Rezensionen zu „Raumforscher“

Ein Stück Definition „Raum ist die grundlegende Komponente der Wirklichkeit.“

Die Theater-AG der Großen Schule Wolfenbüttel hat sich unter der Leitung von Michèle Godau mit dem Raumbegriff an sich, seiner Vielfältigkeit und seinen Grenzen auseinandergesetzt.

Schafft sich zunächst jede/r der 16 Spieler*innen durch Klebestreifen auf dem Boden einen eigenen Raum auf der Bühne, so werden im Folgenden kurze Definitionen aufgestellt. Was ist denn dieses Gebilde eigentlich? Wo fängt es an, wo hört es auf? Und was hat das Ganze mit mir zu tun?

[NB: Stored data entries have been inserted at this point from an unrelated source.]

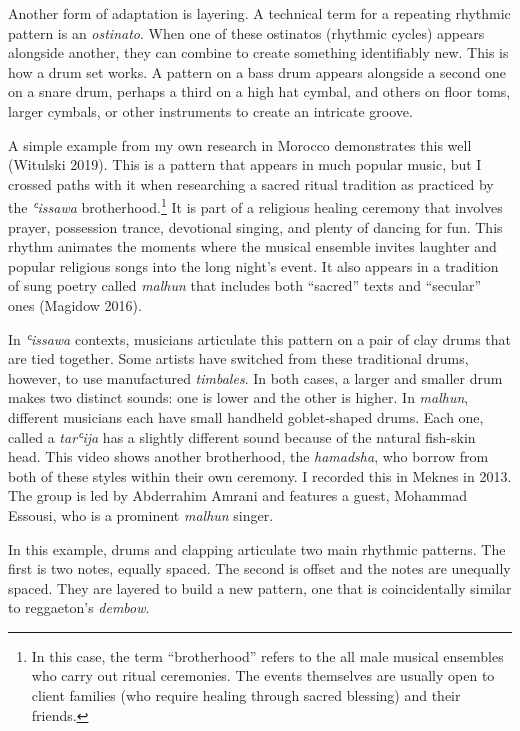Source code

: \documentclass[twoside]{article}
\begin{document}
Another form of adaptation is layering. A technical term for a repeating
rhythmic pattern is an \emph{ostinato}. When one of these ostinatos
(rhythmic cycles) appears alongside another, they can combine to create
something identifiably new. This is how a drum set works. A pattern on a
bass drum appears alongside a second one on a snare drum, perhaps a
third on a high hat cymbal, and others on floor toms, larger cymbals, or
other instruments to create an intricate groove.

A simple example from my own research in Morocco demonstrates this well
(Witulski 2019). This is a pattern that appears in much popular music,
but I crossed paths with it when researching a sacred ritual tradition
as practiced by the \emph{ʿissawa} brotherhood.\footnote{In this case,
  the term ``brotherhood'' refers to the all male musical ensembles who
  carry out ritual ceremonies. The events themselves are usually open to
  client families (who require healing through sacred blessing) and
  their friends.} It is part of a religious healing ceremony that
involves prayer, possession trance, devotional singing, and plenty of
dancing for fun. This rhythm animates the moments where the musical
ensemble invites laughter and popular religious songs into the long
night's event. It also appears in a tradition of sung poetry called
\emph{malhun} that includes both ``sacred'' texts and ``secular'' ones
(Magidow 2016).

In \emph{ʿissawa} contexts, musicians articulate this pattern on a pair
of clay drums that are tied together. Some artists have switched from
these traditional drums, however, to use manufactured \emph{timbales}.
In both cases, a larger and smaller drum makes two distinct sounds: one
is lower and the other is higher. In \emph{malhun}, different musicians
each have small handheld goblet-shaped drums. Each one, called a
\emph{tarʿija} has a slightly different sound because of the natural
fish-skin head. This video shows another brotherhood, the
\emph{hamadsha}, who borrow from both of these styles within their own
ceremony. I recorded this in Meknes in 2013. The group is led by
Abderrahim Amrani and features a guest, Mohammad Essousi, who is a
prominent \emph{malhun} singer.

In this example, drums and clapping articulate two main rhythmic
patterns. The first is two notes, equally spaced. The second is offset
and the notes are unequally spaced. They are layered to build a new
pattern, one that is coincidentally similar to reggaeton's
\emph{dembow}.
\end{document}
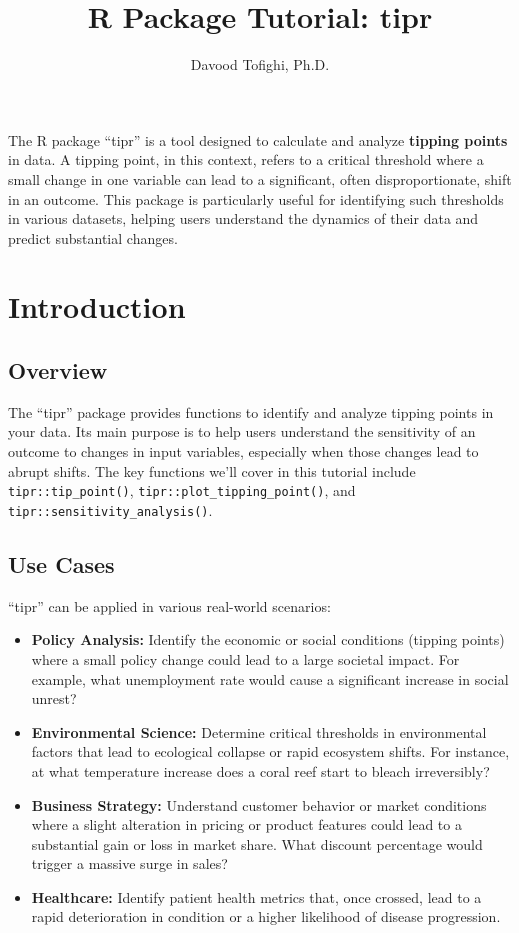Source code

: \documentclass[
  10pt,
  letterpaper,
  DIV=11,
  numbers=noendperiod]{scrartcl}
\title{R Package Tutorial: tipr}
\author{Davood Tofighi, Ph.D.}
\date{}
\providecommand{\tightlist}{%
  \setlength{\itemsep}{0pt}\setlength{\parskip}{0pt}}
\begin{document}
\maketitle


The R package ``tipr'' is a tool designed to calculate and analyze
\textbf{tipping points} in data. A tipping point, in this context,
refers to a critical threshold where a small change in one variable can
lead to a significant, often disproportionate, shift in an outcome. This
package is particularly useful for identifying such thresholds in
various datasets, helping users understand the dynamics of their data
and predict substantial changes.

\section{Introduction}\label{introduction}

\subsection{Overview}\label{overview}

The ``tipr'' package provides functions to identify and analyze tipping
points in your data. Its main purpose is to help users understand the
sensitivity of an outcome to changes in input variables, especially when
those changes lead to abrupt shifts. The key functions we'll cover in
this tutorial include \texttt{tipr::tip\_point()},
\texttt{tipr::plot\_tipping\_point()}, and
\texttt{tipr::sensitivity\_analysis()}.

\subsection{Use Cases}\label{use-cases}

``tipr'' can be applied in various real-world scenarios:

\begin{itemize}
\tightlist
\item
  \textbf{Policy Analysis:} Identify the economic or social conditions
  (tipping points) where a small policy change could lead to a large
  societal impact. For example, what unemployment rate would cause a
  significant increase in social unrest?
\item
  \textbf{Environmental Science:} Determine critical thresholds in
  environmental factors that lead to ecological collapse or rapid
  ecosystem shifts. For instance, at what temperature increase does a
  coral reef start to bleach irreversibly?
\item
  \textbf{Business Strategy:} Understand customer behavior or market
  conditions where a slight alteration in pricing or product features
  could lead to a substantial gain or loss in market share. What
  discount percentage would trigger a massive surge in sales?
\item
  \textbf{Healthcare:} Identify patient health metrics that, once
  crossed, lead to a rapid deterioration in condition or a higher
  likelihood of disease progression.
\end{itemize}
\end{document}
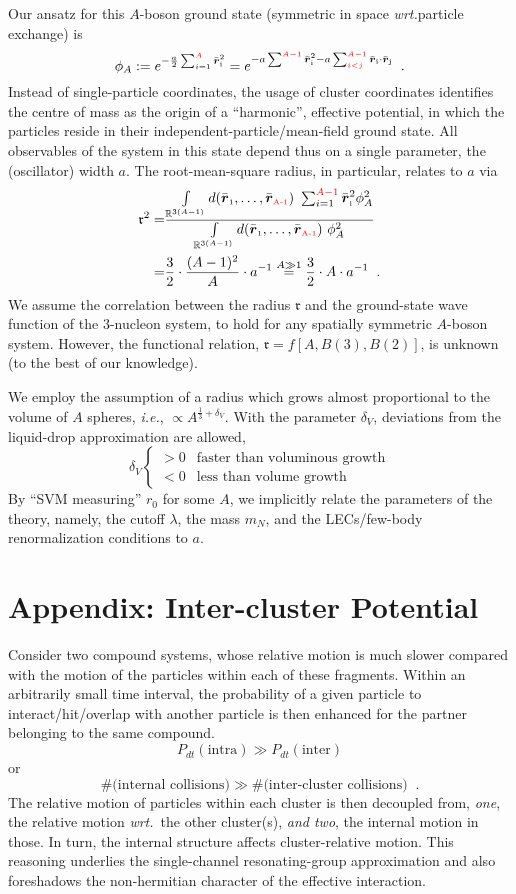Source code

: \documentclass
[aps,nofootinbib,prl,showpacs,twocolumn,groupedaddress,superscriptaddress]
{revtex4}
\newcommand{\red}[1]{\textcolor{red}{#1}}
\newcommand{\la}{\label}
\newcommand{\be}{\begin{equation}}
\newcommand{\ee}{\end{equation}}
\newcommand{\vcl}[1]{\ensuremath{\bar{\boldsymbol{r}}_\text{\tiny #1}}}
\newcommand{\ie}{\textit{i.e.}\;}
\newcommand{\wrt}{\textit{wrt.}\;}
\begin{document}
Our ansatz for this $A$-boson ground state
(symmetric in space \wrt particle exchange) is
\be
\phi_A:=e^{-\frac{a}{2}\sum_{i=1}^{\red{A}}\vcl{i}^2}=e^{-a\sum^{\red{A-1}}\vcl{i}^2-a\sum^{\red{A-1}}_{\red{i<j}}\vcl{i}\cdot\vcl{j}}\la{eq.wfktphi}\;\;.
\ee
Instead of single-particle coordinates, the usage of cluster coordinates identifies
the centre of mass as the origin of a ``harmonic'', effective potential, in which the
particles reside in their independent-particle/mean-field ground state. All observables
of the system in this state depend thus on a single
parameter, the (oscillator) width $a$. The root-mean-square radius, in particular, relates to
$a$ via
\begin{align}
\mathfrak{r}^2=&\frac{\int\limits_{\mathbb{R}^{3(A-1)}}d(\vcl{1},\ldots,\vcl{\red{A-1}})~
\sum_{i=1}^{\red{A-1}}\vcl{i}^2\phi_A^2}
{\int\limits_{\mathbb{R}^{3(A-1)}}d(\vcl{1},\ldots,\vcl{\red{A-1}})~\phi_A^2}\\
=&\frac{3}{2}\cdot\frac{(A-1)^2}{A}\cdot a^{-1}\stackrel{A\gg 1}{=}
\frac{3}{2}\cdot A\cdot a^{-1}\;\;.
\end{align}
We assume the correlation between the radius $\mathfrak{r}$ and the ground-state wave function of the
$3$-nucleon system, to hold for any spatially symmetric $A$-boson system. However, the functional
relation, $\mathfrak{r}=f\left[A,B(3),B(2)\right]$, is unknown (to the best of our knowledge).

We employ the assumption of a radius which grows almost proportional to the volume of
$A$ spheres, \ie, $\propto A^{\frac{1}{3}+\delta_V}$.
With the parameter $\delta_V$, deviations from the liquid-drop approximation are allowed,
$$
\delta_V\left\lbrace
\begin{array}{cl} >0 & \text{faster than voluminous growth}\\ 
                 <0 & \text{less than volume growth}
\end{array}\right.
$$
By ``SVM measuring'' $r_0$ for some $A$, we
implicitly relate the parameters of the theory, namely, the cutoff $\lambda$, the mass $m_N$, and
the LECs/few-body renormalization conditions to $a$.

\newpage
\section{Appendix: Inter-cluster Potential}
Consider two compound systems, whose relative motion is much slower compared with the
motion of the particles within each of these fragments. Within an arbitrarily small
time interval, the probability of a given particle to interact/hit/overlap with another
particle is then enhanced for the partner belonging to the same compound.
\[P_{dt}(\text{intra})\gg P_{dt}(\text{inter})\]
or
\[\text{\#(internal collisions)}\gg\text{\#(inter-cluster collisions)}\;\;.\]
The relative motion of particles within each cluster is then decoupled from, {\it one}, the
relative motion \wrt~the other cluster(s), {\it and two}, the internal motion
in those. In turn, the internal structure affects cluster-relative motion.
This reasoning underlies the single-channel resonating-group approximation and
also foreshadows the non-hermitian character of the effective interaction.
\end{document}

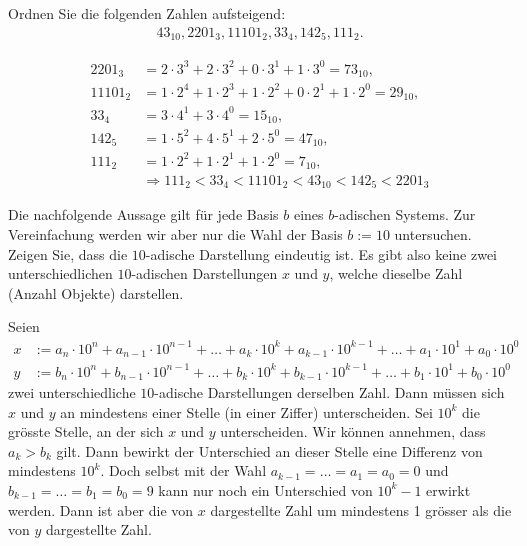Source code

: \begin{myexercise}
	Ordnen Sie die folgenden Zahlen aufsteigend:
	\begin{align*}
		43_{10}, 2201_3, 11101_2, 33_4, 142_5, 111_2.
	\end{align*}
	\begin{myanswer}
		\begin{align*}
			2201_3  & = 2\cdot 3^3 + 2\cdot 3^2 + 0\cdot 3^1 + 1\cdot 3^0 = 73_{10},              \\
			11101_2 & = 1\cdot 2^4 + 1\cdot 2^3 + 1\cdot 2^2 + 0\cdot 2^1 + 1\cdot 2^0 = 29_{10}, \\
			33_4    & = 3\cdot 4^1 + 3\cdot 4^0 = 15_{10},                                        \\
			142_5   & = 1\cdot 5^2 + 4\cdot 5^1 + 2\cdot 5^0 = 47_{10},                           \\
			111_2   & = 1\cdot 2^2 + 1\cdot 2^1 + 1\cdot 2^0 = 7_{10},                            \\
			        & \Rightarrow 111_2 < 33_4 < 11101_2 < 43_{10} < 142_5 < 2201_3
		\end{align*}
	\end{myanswer}
\end{myexercise}

\begin{mychallenge}
	Die nachfolgende Aussage gilt für jede Basis $b$ eines $b$-adischen Systems. Zur Vereinfachung werden wir aber nur die Wahl der Basis $b := 10$ untersuchen.
	Zeigen Sie, dass die $10$-adische Darstellung eindeutig ist. Es gibt also keine zwei unterschiedlichen $10$-adischen Darstellungen $x$ und $y$, welche dieselbe Zahl (Anzahl Objekte) darstellen.
	\begin{myanswer}
		Seien
		\begin{align*}
			x & := a_n\cdot 10^n + a_{n-1}\cdot 10^{n-1} + \ldots + a_k\cdot 10^k + a_{k-1}\cdot 10^{k-1} + \ldots + a_1\cdot 10^1 + a_0\cdot 10^0 \\
			y & := b_n\cdot 10^n + b_{n-1}\cdot 10^{n-1} + \ldots + b_k\cdot 10^k + b_{k-1}\cdot 10^{k-1} + \ldots + b_1\cdot 10^1 + b_0\cdot 10^0
		\end{align*}
		zwei unterschiedliche $10$-adische Darstellungen derselben Zahl.
		Dann müssen sich $x$ und $y$ an mindestens einer Stelle (in einer Ziffer) unterscheiden.
		Sei $10^k$ die grösste Stelle, an der sich $x$ und $y$ unterscheiden. Wir können annehmen, dass $a_k > b_k$ gilt. Dann bewirkt der Unterschied an dieser Stelle
		eine Differenz von mindestens $10^k$. Doch selbst mit der Wahl $a_{k-1} = \ldots = a_1 = a_0 = 0$ und $b_{k-1} = \ldots = b_1 = b_0 = 9$ kann nur noch ein Unterschied von $10^k - 1$ erwirkt werden.
		Dann ist aber die von $x$ dargestellte Zahl um mindestens 1 grösser als die von $y$ dargestellte Zahl.
	\end{myanswer}
\end{mychallenge}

Auf jeden Satz folgt eine Aktion:

Es werden Maschinen aus Körpern gebaut, denn „Raum ist ein abstraktes mathematisches Gebilde.“ Distanzen werden vermessen, Pantomime gespielt. Körper-Raketen starten, denn „das Problem in der Physik bei der Vermessung des Weltraums ist, dass man nur Räume vermessen kann, dessen Grenzen man kennt.“ Space Oditty läuft und die Thematik entwickelt sich weiter.

Bis in die eigenen vier Wände. Bis alles messbar wird. Bis alles seinen Platz findet.

Zwar wird nicht zwischen Raum und Ort unterschieden, dennoch ist die Darstellungsweise in ihrer Abstraktheit ein Mittel, welches dem Stück (trotz weniger Längen) immer wieder neuen Schwung gibt, neue Impulse setzt und den in kollektiver Arbeit entstandenen Raumassoziationen der Spieler*innen  erlaubt, sich ihren ganz eigenen Platz auf der Bühne zu nehmen.

Denn letztlich sind es die Spielenden, die ihren Raum definieren. Die ihn für sich einnehmen, die das Publikum mitnehmen. Das ist ihr Raum, das ist ihr Stück. Und gemeinsam schließen sie die letzte Tür und verlassen die Bühne.

Juri Jaworsky

 

„Einen Raum betritt und verlässt man durch eine Tür.“

Rationale, messbare, grenzenlose oder ganz persönliche Lieblingsräume. Mit dieser Bandbreite setzt sich die Theater-AG der Großen Schule in Wolfenbüttel in ihrem selbst verfassten Stück auseinander. Die Kunst liegt dabei nicht nur in der ideenreichen Umsetzung eines abstrakten Themas, sondern auch darin, die verschiedenen Altersstufen der Spieler*innen von der 5. bis zur 10. Klasse mit einzubeziehen.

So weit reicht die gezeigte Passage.